Fitting in is not my way, belongingness is what i hope for, since rejection frequently experienced therefore to belong is what i alwys wanted. To belong in a sense that i am accepted of who i am. It hurts me deep when rejection strikes…the hurts build up each instance rejection encountered. Painful yet struggling…this is the batyltle i am currently fighting then

I think I’m done with the “fitting in”,
I was once so lost because of my urge to be part and accepted by people. I made so many unpleasant things just to fit in and be accepted but in the end I was still left alone and more lost.
Now, I know God gave me my second chance to belong to Him alone. I don’t need to pretend and do things to make other people like and accept me, for us long as I am following God I know I will not be lost again.

Yung sabihan ka na gawin ang isang bagay, tapos wala palang value, and worse, it caused another person to be rejected and to feel hurt.

Sometimes, knowing when you’re being patronized, comes too late.

I think i’ve given up on fitting in with the crowd. Upon entering college, you seem to just float away from everything and everyone then later on, find yourself alone.

I know that I don’t really belong anywhere else either. I have yet to find people who truly wishes my presence. If belonging is to “have others wanting you to be part of your group” then even that I feel is impossible for me to feel.

I have been rejected many times. Often, I keep those things to myself. It’s the pride getting in the way of me telling my parents what really happens in my life when the bad times hit. When the night comes and all those bad memories come flooding back, crying myself to sleep seems to be the only ideal situation at that moment. I pray and I pray. Asking what should I change? If changing who I am is what will give me friends then how could I be authentically myself then?
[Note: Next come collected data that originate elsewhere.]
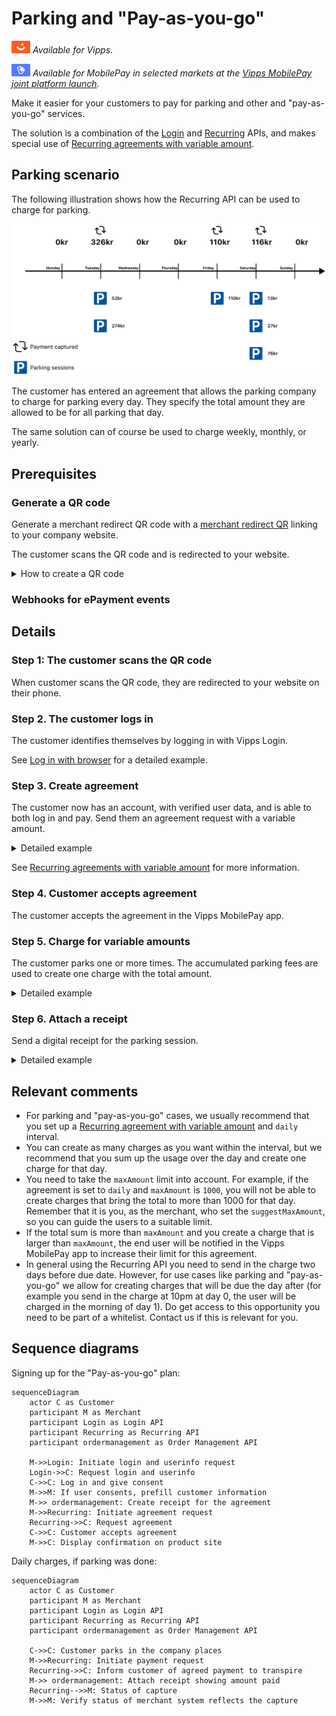 <!-- START_METADATA
---
title: 'Vipps MobilePay parking and "Pay-as-you-go" flow'
sidebar_label: 'Parking and "Pay-as-you-go"'
sidebar_position: 90
description: Using Vipps MobilePay in a parking solution
hide_table_of_contents: false
pagination_next: null
pagination_prev: null
---

import REGISTERWEBHOOK from '../_common/_register_epayment_webhook.md'
END_METADATA -->

# Parking and "Pay-as-you-go"

![Vipps](../images/vipps.png) *Available for Vipps.*

![MobilePay](../images/mp.png) *Available for MobilePay in selected markets at the [Vipps MobilePay joint platform launch](https://www.vippsmobilepay.com/#about).*

Make it easier for your customers to pay for parking and other and "pay-as-you-go" services.

The solution is a combination of the
[Login](https://developer.vippsmobilepay.com/docs/APIs/login-api) and
[Recurring](https://developer.vippsmobilepay.com/docs/APIs/recurring-api) APIs,
and makes special use of
[Recurring agreements with variable amount](https://developer.vippsmobilepay.com/docs/APIs/recurring-api/vipps-recurring-api#recurring-agreements-with-variable-amount).

## Parking scenario

The following illustration shows how the Recurring API can be used to charge for parking.

![Paying for parking](./images/parking-recurring-flow.png)

The customer has entered an agreement that allows the parking company to charge for
parking every day. They specify the total amount they are allowed to be for all parking that day.

The same solution can of course be used to charge weekly, monthly, or yearly.

## Prerequisites

### Generate a QR code

Generate a merchant redirect QR code with a
[merchant redirect QR](https://developer.vippsmobilepay.com/docs/APIs/qr-api/vipps-qr-api#merchant-redirect-qr-codes)
linking to your company website.

The customer scans the QR code and is redirected to your website.

<details>
<summary>How to create a QR code</summary>
<div>

The QR code contains a `Id` that connects it to the taxi where it is located.

Here is an example HTTP POST:

[`POST:/qr/v1/merchant-redirect`](https://developer.vippsmobilepay.com/api/qr/#operation/CreateMerchantRedirectQr)

```json
{
  "id": "company_site",
  "redirectUrl": "https://example.com/myParkingCompany"
}
```

</div>
</details>

### Webhooks for ePayment events

<REGISTERWEBHOOK />

## Details

### Step 1: The customer scans the QR code

When customer scans the QR code, they are redirected to your website on their phone.

### Step 2. The customer logs in

The customer identifies themselves by logging in with Vipps Login.

See [Log in with browser](https://developer.vippsmobilepay.com/docs/APIs/login-api/vipps-login-api-quick-start/#log-in-with-browser) for a detailed example.

### Step 3. Create agreement

The customer now has an account, with verified user data, and is able to both log in and pay.
Send them an agreement request with a variable amount.

<details>
<summary>Detailed example</summary>
<div>

Create an agreement and specify `pricing.type="VARIABLE"`.
Set a `suggestedMaxAmount`. The user can modify this amount later, and that will be set in a `maxAmount` field.

Here is an example HTTP POST:

[`POST:/agreements`](https://developer.vippsmobilepay.com/api/recurring#tag/Agreement-v3-endpoints/operation/DraftAgreementV3)

With body:

```json
{
   "interval": {
      "unit" : "DAY",
      "count": 1
   },
   "pricing": {
      "suggestedMaxAmount": 200000,
      "currency": "NOK",
      "type": "VARIABLE"
   },
   "merchantRedirectUrl": "https://example.com/myParkingCompany",
   "merchantAgreementUrl": "https://example.com/myParkingCompany/agreement-url",
   "phoneNumber": "91234567",
   "productName": "Pay-as-you-go"
}
```

</div>
</details>

See [Recurring agreements with variable amount](https://developer.vippsmobilepay.com/docs/APIs/recurring-api/vipps-recurring-api#recurring-agreements-with-variable-amount) for more information.

### Step 4. Customer accepts agreement

The customer accepts the agreement in the Vipps MobilePay app.

### Step 5. Charge for variable amounts

The customer parks one or more times.
The accumulated parking fees are used to create one charge with the total amount.

<details>
<summary>Detailed example</summary>
<div>

The amount of the charge/charges in the interval cannot be higher than the `suggestedMaxAmount` or `maxAmount` field, depending on which is highest.

Here is an example HTTP POST:

[POST:/recurring/v3/agreements/{agreementId}/charges](https://developer.vippsmobilepay.com/api/recurring/#tag/Charge-v3-endpoints/operation/CreateChargeV3)

With body:

```json
{
  "amount": 11000,
  "transactionType": "DIRECT_CAPTURE",
  "description": "Parking on Tuesday.",
  "due": "2025-08-08",
  "retryDays": 0
}
```

</div>
</details>

### Step 6. Attach a receipt

Send a digital receipt for the parking session.

<details>
<summary>Detailed example</summary>
<div>


Here is an example HTTP POST:

[`POST:/order-management/v2/{paymentType}/receipts/{orderId}`](https://developer.vippsmobilepay.com/api/order-management/#operation/postReceiptV2)

Use `recurring` for recurring payments.
For `orderId`, use the `chargeId` of the charge.

Body:

```json
{
  "orderLines": [
    {
        "name": "parking",
        "id": "line_item_1",
        "totalAmount": 11000,
        "totalAmountExcludingTax": 8250,
        "totalTaxAmount": 2750,
        "taxPercentage": 25,
      },
    },
  ],
  "bottomLine": {
    "currency": "NOK",
    "posId": "parking_lot_012"
  }
}

```

</div>
</details>


## Relevant comments

* For parking and "pay-as-you-go" cases, we usually recommend that you set up a
  [Recurring agreement with variable amount](https://developer.vippsmobilepay.com/docs/APIs/recurring-api/vipps-recurring-api#recurring-agreements-with-variable-amount)
  and `daily` interval.
* You can create as many charges as you want within the interval, but we recommend that you
  sum up the usage over the day and create one charge for that day.
* You need to take the `maxAmount` limit into account. For example, if the agreement is set to `daily`
  and `maxAmount` is `1000`, you will not be able to create charges that bring the total to more
  than 1000 for that day. Remember that it is you, as the merchant, who set the `suggestMaxAmount`,
  so you can guide the users to a suitable limit.
* If the total sum is more than `maxAmount` and you create a charge that is larger than `maxAmount`,
  the end user will be notified in the Vipps MobilePay app to increase their limit for this agreement.
* In general using the Recurring API you need to send in the charge two days before due date. However, for use cases like parking and "pay-as-you-go" we allow for creating charges that will be due the day after (for example you send in the charge at 10pm at day 0, the user will be charged in the morning of day 1). Do get access to this opportunity you need to be part of a whitelist. Contact us if this is relevant for you.

## Sequence diagrams

Signing up for the "Pay-as-you-go" plan:

``` mermaid
sequenceDiagram
    actor C as Customer
    participant M as Merchant
    participant Login as Login API
    participant Recurring as Recurring API
    participant ordermanagement as Order Management API

    M->>Login: Initiate login and userinfo request
    Login->>C: Request login and userinfo
    C->>C: Log in and give consent
    M->>M: If user consents, prefill customer information
    M->> ordermanagement: Create receipt for the agreement
    M->>Recurring: Initiate agreement request
    Recurring->>C: Request agreement
    C->>C: Customer accepts agreement
    M->>C: Display confirmation on product site
```

Daily charges, if parking was done:

``` mermaid
sequenceDiagram
    actor C as Customer
    participant M as Merchant
    participant Login as Login API
    participant Recurring as Recurring API
    participant ordermanagement as Order Management API

    C->>C: Customer parks in the company places
    M->>Recurring: Initiate payment request
    Recurring->>C: Inform customer of agreed payment to transpire
    M->> ordermanagement: Attach receipt showing amount paid
    Recurring-->>M: Status of capture
    M->>M: Verify status of merchant system reflects the capture
```
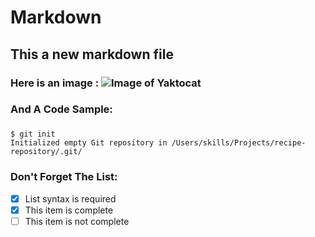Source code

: # Markdown
## This a new markdown file
### Here is an image : ![Image of Yaktocat](https://octodex.github.com/images/yaktocat.png)
### And A Code Sample:
### 
```
$ git init
Initialized empty Git repository in /Users/skills/Projects/recipe-repository/.git/
```
### Don't Forget The List:
- [x] List syntax is required
- [x] This item is complete
- [ ] This item is not complete
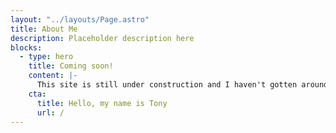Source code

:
 ```yaml
---
layout: "../layouts/Page.astro"
title: About Me
description: Placeholder description here
blocks:
  - type: hero
    title: Coming soon!
    content: |-
      This site is still under construction and I haven't gotten around to the About Me page yet!
    cta:
      title: Hello, my name is Tony
      url: /
---
```

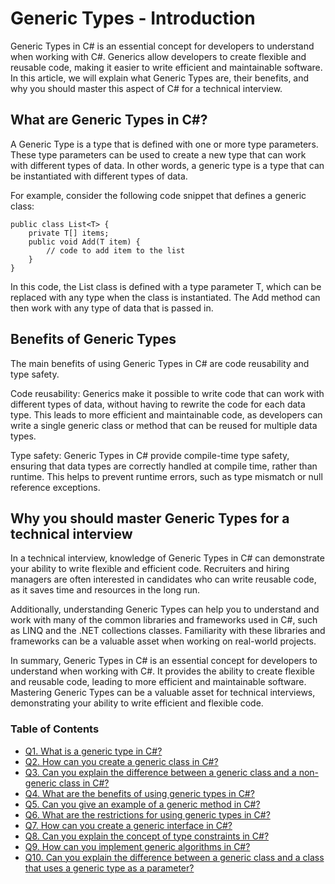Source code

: # Generic Types - Introduction

Generic Types in C# is an essential concept for developers to understand when working with C#. Generics allow developers to create flexible and reusable code, making it easier to write efficient and maintainable software. In this article, we will explain what Generic Types are, their benefits, and why you should master this aspect of C# for a technical interview.

## What are Generic Types in C#?
A Generic Type is a type that is defined with one or more type parameters. These type parameters can be used to create a new type that can work with different types of data. In other words, a generic type is a type that can be instantiated with different types of data.

For example, consider the following code snippet that defines a generic class:

```
public class List<T> {
    private T[] items;
    public void Add(T item) {
        // code to add item to the list
    }
}
```

In this code, the List class is defined with a type parameter T, which can be replaced with any type when the class is instantiated. The Add method can then work with any type of data that is passed in.

## Benefits of Generic Types
The main benefits of using Generic Types in C# are code reusability and type safety.

Code reusability: Generics make it possible to write code that can work with different types of data, without having to rewrite the code for each data type. This leads to more efficient and maintainable code, as developers can write a single generic class or method that can be reused for multiple data types.

Type safety: Generic Types in C# provide compile-time type safety, ensuring that data types are correctly handled at compile time, rather than runtime. This helps to prevent runtime errors, such as type mismatch or null reference exceptions.

## Why you should master Generic Types for a technical interview
In a technical interview, knowledge of Generic Types in C# can demonstrate your ability to write flexible and efficient code. Recruiters and hiring managers are often interested in candidates who can write reusable code, as it saves time and resources in the long run.

Additionally, understanding Generic Types can help you to understand and work with many of the common libraries and frameworks used in C#, such as LINQ and the .NET collections classes. Familiarity with these libraries and frameworks can be a valuable asset when working on real-world projects.

In summary, Generic Types in C# is an essential concept for developers to understand when working with C#. It provides the ability to create flexible and reusable code, leading to more efficient and maintainable software. Mastering Generic Types can be a valuable asset for technical interviews, demonstrating your ability to write efficient and flexible code.

### Table of Contents
+ [Q1. What is a generic type in C#?](https://github.com/rcallaby/CSharp-Interview-Questions/blob/main/Generic-Types/GT-Question1.md)
+ [Q2. How can you create a generic class in C#?](https://github.com/rcallaby/CSharp-Interview-Questions/blob/main/Generic-Types/GT-Question2.md)
+ [Q3. Can you explain the difference between a generic class and a non-generic class in C#?](https://github.com/rcallaby/CSharp-Interview-Questions/blob/main/Generic-Types/GT-Question3.md)
+ [Q4. What are the benefits of using generic types in C#?](https://github.com/rcallaby/CSharp-Interview-Questions/blob/main/Generic-Types/GT-Question4.md)
+ [Q5. Can you give an example of a generic method in C#?](https://github.com/rcallaby/CSharp-Interview-Questions/blob/main/Generic-Types/GT-Question5.md)
+ [Q6. What are the restrictions for using generic types in C#?](https://github.com/rcallaby/CSharp-Interview-Questions/blob/main/Generic-Types/GT-Question6.md)
+ [Q7. How can you create a generic interface in C#?](https://github.com/rcallaby/CSharp-Interview-Questions/blob/main/Generic-Types/GT-Question7.md)
+ [Q8. Can you explain the concept of type constraints in C#?](https://github.com/rcallaby/CSharp-Interview-Questions/blob/main/Generic-Types/GT-Question8.md)
+ [Q9. How can you implement generic algorithms in C#?](https://github.com/rcallaby/CSharp-Interview-Questions/blob/main/Generic-Types/GT-Question9.md)
+ [Q10. Can you explain the difference between a generic class and a class that uses a generic type as a parameter?](https://github.com/rcallaby/CSharp-Interview-Questions/blob/main/Generic-Types/GT-Question10.md)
I’ve never truly found real friends. If so, just a few whom I would like to interact with individually rather than as a group – others are just there to add more names to the list. Most have left me, either me being the toxic one or them betraying me one way or another. Somehow, as my birthday celebration nears, I find myself alone not knowing who to invite because they are all temporary. Maybe it’s the feeling like I don’t have a constant.

Even if I belong to the Lord, it’s not easy knowing I don’t belong anywhere else.

I do know that I don’t have to contort myself in various ways and shapes but it is difficult knowing that whatever shape I already am in does not fit anywhere. Maybe my standards are too high, maybe I just think differently but for whatever reason, I just don’t think I belong anywhere – even if I know how to fit in everywhere.

How do the rules of authenticity change when you’re part of an organization with its own rules and traditions?

Before, I always tried to fit in. Since I feel like I’m always on a different page with everybody else, I became people pleaser. I struggled and suffered as I boxed myself just to fit in. I ran after people, tirelessly. I stayed even if its toxic already. I settled for less thinking this is what I deserve. I always felt I’m not chosen because I’m just a mediocre person. Also, I considered myself broken and dirty because of past abuse.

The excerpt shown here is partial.